AIM OF THE EXERCISE:
The answer must repeat every record exactly, with all pictures omitted.

PROVIDED INFORMATION:
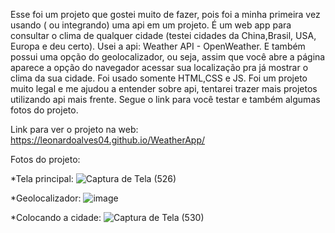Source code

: Esse foi um projeto que gostei muito de fazer, pois foi a minha primeira vez usando ( ou integrando) uma api em um projeto. É um web app para consultar o clima de qualquer cidade (testei cidades da China,Brasil, USA, Europa e deu certo). Usei a api: Weather API - OpenWeather. E também possui uma opção do geolocalizador, ou seja, assim que você abre a página aparece a opção do navegador acessar sua localização pra já mostrar o clima da sua cidade. Foi usado somente HTML,CSS e JS. Foi um projeto muito legal e me ajudou a entender sobre api, tentarei trazer mais projetos utilizando api mais frente. Segue o link para você testar e também algumas fotos do projeto.

Link para ver o projeto na web: https://leonardoalves04.github.io/WeatherApp/

Fotos do projeto: 

*Tela principal:
![Captura de Tela (526)](https://user-images.githubusercontent.com/69488943/190213258-c00311f7-9dbf-43f1-8982-ef1aa83e3726.png)

*Geolocalizador:
![image](https://user-images.githubusercontent.com/69488943/190212992-1ce61b33-c09b-4fd4-8562-0a5b60eadf96.png)

*Colocando a cidade:
![Captura de Tela (530)](https://user-images.githubusercontent.com/69488943/190214402-88636141-2058-4468-a16d-52b518d4227c.png)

EXPECTED ANSWER:
Source code

: Esse foi um projeto que gostei muito de fazer, pois foi a minha primeira vez usando ( ou integrando) uma api em um projeto. É um web app para consultar o clima de qualquer cidade (testei cidades da China,Brasil, USA, Europa e deu certo). Usei a api: Weather API - OpenWeather. E também possui uma opção do geolocalizador, ou seja, assim que você abre a página aparece a opção do navegador acessar sua localização pra já mostrar o clima da sua cidade. Foi usado somente HTML,CSS e JS. Foi um projeto muito legal e me ajudou a entender sobre api, tentarei trazer mais projetos utilizando api mais frente. Segue o link para você testar e também algumas fotos do projeto.

Link para ver o projeto na web: https://leonardoalves04.github.io/WeatherApp/

Fotos do projeto: 

*Tela principal:
![Captura de Tela (526)](https://user-images.githubusercontent.com/69488943/190213258-c00311f7-9dbf-43f1-8982-ef1aa83e3726.png)

*Geolocalizador:
![image](https://user-images.githubusercontent.com/69488943/190212992-1ce61b33-c09b-4fd4-8562-0a5b60eadf96.png)

*Colocando a cidade:
![Captura de Tela (530)](https://user-images.githubusercontent.com/69488943/190214402-88636141-2058-4468-a16d-52b518d4227c.png)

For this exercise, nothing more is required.